When a study published last year in the peer-reviewed journal Nature found that climate change would cost the globe $38 trillion per year by 2050 — ultimately reducing GDP by 19% over the next 24 years — many media outlets were quick to jump on it. [emphasis, links added]
“Climate change will make you poorer,” CNN warned. The Guardian reported on the study under the headline, “Climate crisis: average world incomes to diminish by nearly a fifth by 2050.”
Reuters and Forbes also carried articles on the study, and the Associated Press reported that “New study calculates climate change’s economic bite will hit about $38 trillion a year by 2049.”
According to the activist publication Carbon Brief, only one other study received more mentions in the media in 2024.
However, the study — referred to as “the Potsdam study” — has since been found to have serious flaws.
When these are corrected, according to the researchers who uncovered the problems, it reduces the study’s estimate of climate “damages” through 2100 by two-thirds. This means the estimates aren’t statistically different from zero.
The study has been cited by organizations influencing policy across the globe, including the World Bank, the Organization for Economic Co-operation and Development, and the U.S. Congressional Budget Office. Sen. Sheldon Whitehouse, D-R.I., cited the study last year and again in July — both times entering the study into the Congressional Record.
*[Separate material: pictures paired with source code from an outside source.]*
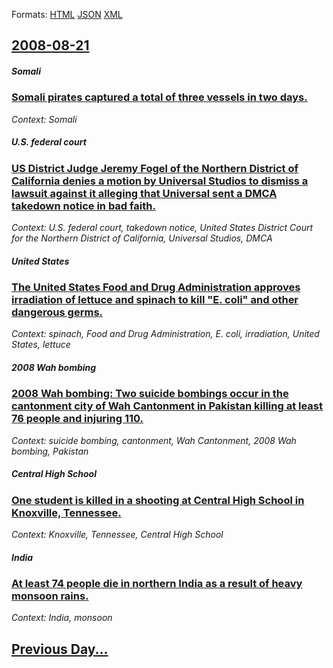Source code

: 
Formats: [HTML](2008/08/21/index.html)  [JSON](2008/08/21/index.json)  [XML](2008/08/21/index.xml)  

## [2008-08-21](/news/2008/08/21/index.md)

##### Somali
### [ Somali pirates captured a total of three vessels in two days. ](/news/2008/08/21/somali-pirates-captured-a-total-of-three-vessels-in-two-days.md)
_Context: Somali_

##### U.S. federal court
### [ US District Judge Jeremy Fogel of the Northern District of California denies a motion by Universal Studios to dismiss a lawsuit against it alleging that Universal sent a DMCA takedown notice in bad faith. ](/news/2008/08/21/us-district-judge-jeremy-fogel-of-the-northern-district-of-california-denies-a-motion-by-universal-studios-to-dismiss-a-lawsuit-against-it.md)
_Context: U.S. federal court, takedown notice, United States District Court for the Northern District of California, Universal Studios, DMCA_

##### United States
### [ The United States Food and Drug Administration approves irradiation of lettuce and spinach to kill "E. coli" and other dangerous germs. ](/news/2008/08/21/the-united-states-food-and-drug-administration-approves-irradiation-of-lettuce-and-spinach-to-kill-e-coli-and-other-dangerous-germs.md)
_Context: spinach, Food and Drug Administration, E. coli, irradiation, United States, lettuce_

##### 2008 Wah bombing
### [ 2008 Wah bombing: Two suicide bombings occur in the cantonment city of Wah Cantonment in Pakistan killing at least 76 people and injuring 110. ](/news/2008/08/21/2008-wah-bombing-two-suicide-bombings-occur-in-the-cantonment-city-of-wah-cantonment-in-pakistan-killing-at-least-76-people-and-injuring-1.md)
_Context: suicide bombing, cantonment, Wah Cantonment, 2008 Wah bombing, Pakistan_

##### Central High School
### [ One student is killed in a shooting at Central High School in Knoxville, Tennessee. ](/news/2008/08/21/one-student-is-killed-in-a-shooting-at-central-high-school-in-knoxville-tennessee.md)
_Context: Knoxville, Tennessee, Central High School_

##### India
### [ At least 74 people die in northern India as a result of heavy monsoon rains. ](/news/2008/08/21/at-least-74-people-die-in-northern-india-as-a-result-of-heavy-monsoon-rains.md)
_Context: India, monsoon_

## [Previous Day...](/news/2008/08/20/index.md)


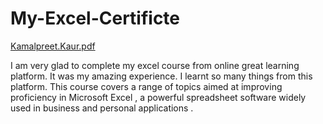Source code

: # My-Excel-Certificte
[Kamalpreet.Kaur.pdf](https://github.com/user-attachments/files/16321081/Kamalpreet.Kaur.pdf)


I am very glad to complete my excel course from online great learning platform.
It was my amazing experience. I learnt so many things from this platform.
This course covers a range of topics aimed at improving proficiency in Microsoft Excel ,
a powerful spreadsheet software widely used in business and personal applications .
While The Washington Post reported on the errors, none of the other outlets have so far revisited the story.
Flaws called “devastating” to the paper’s conclusions
Dr. Roger Pielke, Jr., senior fellow at the American Enterprise Institute, explained in his “The Honest Broker” Substack that the flaws the researchers scrutinizing the paper found are “devastating” to the paper’s conclusions.
Pielke also points out that the study relies on an emissions scenario that is considered “implausibly extreme.”
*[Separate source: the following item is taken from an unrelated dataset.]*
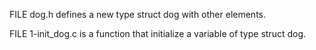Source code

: FILE dog.h defines a new type struct dog with other elements.

FILE 1-init_dog.c is a function that initialize a variable of type struct dog.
Another analysis, by Greg Hopper, senior fellow of the Bank Policy Institute, also found “no basis” for the study’s projections.
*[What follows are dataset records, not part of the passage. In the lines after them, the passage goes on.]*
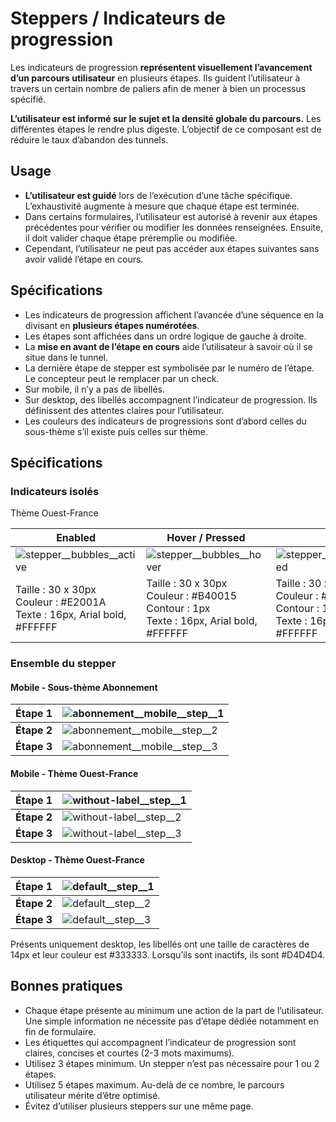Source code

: # Steppers / Indicateurs de progression


Les indicateurs de progression **représentent visuellement l’avancement d’un parcours utilisateur** en plusieurs étapes. Ils guident l’utilisateur à travers un certain nombre de paliers afin de mener à bien un processus spécifié.

**L’utilisateur est informé sur le sujet et la densité globale du parcours.** Les différentes étapes le rendre plus digeste.
L’objectif de ce composant est de réduire le taux d’abandon des tunnels.


## Usage

- **L’utilisateur est guidé** lors de l’exécution d’une tâche spécifique. L’exhaustivité augmente à mesure que chaque étape est terminée.
- Dans certains formulaires, l’utilisateur est autorisé à revenir aux étapes précédentes pour vérifier ou modifier les données renseignées. Ensuite, il doit valider chaque étape préremplie ou modifiée.
- Cependant, l’utilisateur ne peut pas accéder aux étapes suivantes sans avoir validé l’étape en cours.

## Spécifications

- Les indicateurs de progression affichent l’avancée d’une séquence en la divisant en **plusieurs étapes numérotées**.
- Les étapes sont affichées dans un ordre logique de gauche à droite.
- La **mise en avant de l’étape en cours** aide l’utilisateur à savoir où il se situe dans le tunnel.
- La dernière étape de stepper est symbolisée par le numéro de l’étape. Le concepteur peut le remplacer par un check.
- Sur mobile, il n’y a pas de libellés.
- Sur desktop, des libellés accompagnent l’indicateur de progression. Ils définissent des attentes claires pour l’utilisateur.
- Les couleurs des indicateurs de progressions sont d’abord celles du sous-thème s’il existe puis celles sur thème.

## Spécifications

### Indicateurs isolés

Thème Ouest-France


Enabled | Hover / Pressed | Inactif | Check
------------ | ------------- | ------------- | ------------- |
![stepper__bubbles__active](components/COMPONENTS/Navigation/Steppers/design/stepper__bubbles__active.png)| ![stepper__bubbles__hover](components/COMPONENTS/Navigation/Steppers/design/stepper__bubbles__hover.png) |  ![stepper__bubbles__disabled](components/COMPONENTS/Navigation/Steppers/design/stepper__bubbles__disabled.png) | ![stepper__bubbles__check](components/COMPONENTS/Navigation/Steppers/design/stepper__bubbles__check.png)
Taille : 30 x 30px <br> Couleur : #E2001A <br> Texte : 16px, Arial bold, #FFFFFF | Taille : 30 x 30px  <br> Couleur : #B40015 <br> Contour : 1px <br> Texte : 16px, Arial bold, #FFFFFF | Taille : 30 x 30px <br> Couleur : #D4D4D4 <br> Contour : 1px <br> Texte : 16px, Arial bold, #FFFFFF | Taille : 30 x 30px <br> Couleur : #E2001A <br> Couleur du symbole : #FFFFFF


### Ensemble du stepper

#### Mobile - Sous-thème Abonnement

**Étape 1** | ![abonnement__mobile__step__1](components/COMPONENTS/Navigation/Steppers/design/abonnement__mobile__step__1.png)
------------ | -------------
**Étape 2** | ![abonnement__mobile__step__2](components/COMPONENTS/Navigation/Steppers/design/abonnement__mobile__step__2.png)
**Étape 3** | ![abonnement__mobile__step__3](components/COMPONENTS/Navigation/Steppers/design/abonnement__mobile__step__3.png)

#### Mobile - Thème Ouest-France

**Étape 1** | ![without-label__step__1](components/COMPONENTS/Navigation/Steppers/design/without-label__step__1.png)
------------ | -------------
**Étape 2** | ![without-label__step__2](components/COMPONENTS/Navigation//Steppers/design/without-label__step__2.png)
**Étape 3** | ![without-label__step__3](components/COMPONENTS/Navigation/Steppers/design/without-label__step__3.png)

#### Desktop - Thème Ouest-France

**Étape 1** | ![default__step__1](components/COMPONENTS/Navigation/Steppers/design/default__step__1.png)
------------ | -------------
**Étape 2** | ![default__step__2](components/COMPONENTS/Navigation/Steppers/design/default__step__2.png)
**Étape 3** | ![default__step__3](components/COMPONENTS/Navigation/Steppers/design/default__step__3.png)

Présents uniquement desktop, les libellés ont une taille de caractères de 14px et leur couleur est #333333. Lorsqu’ils sont inactifs, ils sont #D4D4D4.

## Bonnes pratiques

- Chaque étape présente au minimum une action de la part de l’utilisateur. Une simple information ne nécessite pas d’étape dédiée notamment en fin de formulaire.
- Les étiquettes qui accompagnent l’indicateur de progression sont claires, concises et courtes (2-3 mots maximums).
- Utilisez 3 étapes minimum. Un stepper n’est pas nécessaire pour 1 ou 2 étapes.
- Utilisez 5 étapes maximum. Au-delà de ce nombre, le parcours utilisateur mérite d’être optimisé.
- Évitez d’utiliser plusieurs steppers sur une même page.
A third analysis published in Nature last week concluded that the study’s results are “statistically insignificant when properly corrected,” and it doesn’t provide “robust empirical evidence needed to inform climate policy.”
Pielke points out that the study’s flaws were identified in its peer-review process, with one reviewer warning, “I have a hard time believing the results, which seem unintuitively large given damages aren’t perfectly persistent.”
The authors of the study, researchers at the Potsdam Institute for Climate Impact Research in Germany, told the Post that they stand by its conclusions. They claimed that they corrected the data, which made the estimates “more robust.”
Pielke said that this “do-over” analysis is a tacit admission by the authors that their original estimates no longer have merit.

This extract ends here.